You were stumbling around the internet, saw a cool add on Facebook about this ‘Pulse smartpen’ from Livescribe, and thought it looked cool. Or, maybe you were in school and saw someone else with a really weird looking pen and asked them what it was. They told you it was a Livescribe Echo Smartpen, and showed you what it could do.
For whatever reason, you decided to pick one up for yourself. You looked in the stores, but they were pretty expensive. For a pen, 200 bucks is a hefty about to throw down. So, instead, you checked out EBay, and Amazon, and all those other sites.
But wait! You found someone selling a Pulse (Echo) smartpen (4GB Titanium? 2GB Charcoal-Blue?) for cheap! You don’t know why, but it’s your lucky day. You make the executive decision, scrounge around for the spare change (or just withdraw it from the bank) and meet up with that person.

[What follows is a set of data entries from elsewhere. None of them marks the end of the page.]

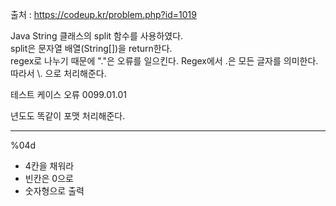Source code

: 출처 : https://codeup.kr/problem.php?id=1019

Java String 클래스의 split 함수를 사용하였다.  
split은 문자열 배열(String[])을 return한다.  
regex로 나누기 때문에 "."은 오류를 일으킨다. Regex에서 .은 모든 글자를 의미한다.  
따라서 \\. 으로 처리해준다.  

테스트 케이스 오류
0099.01.01

년도도 똑같이 포맷 처리해준다.

---

%04d

- 4칸을 채워라 
- 빈칸은 0으로
- 숫자형으로 출력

Cash and Pulse change hands, and next thing you know, you are now the proud owner of a Livescribe Pulse Smartpen! Congrats!
You rush home and take out your new Livescribe smartpen, confirm everything’s there, and then read the Owner’s Manual. Okay, so you skim it. (RTFM, it’ll help a lot.) Then you get ready to use your Pulse (Echo) smartpen!
First you download the Livescribe Desktop, just like the manual says. Then, you get ready to play with your toy.
You jot down a few notes in the Livescribe Starter Notebook (With its odd dot matrix pattern on the background) and put your Livescribe smartpen in the cradle and a prompted to authorize the pen.
Bad news! It’s registered to someone else! What to do?!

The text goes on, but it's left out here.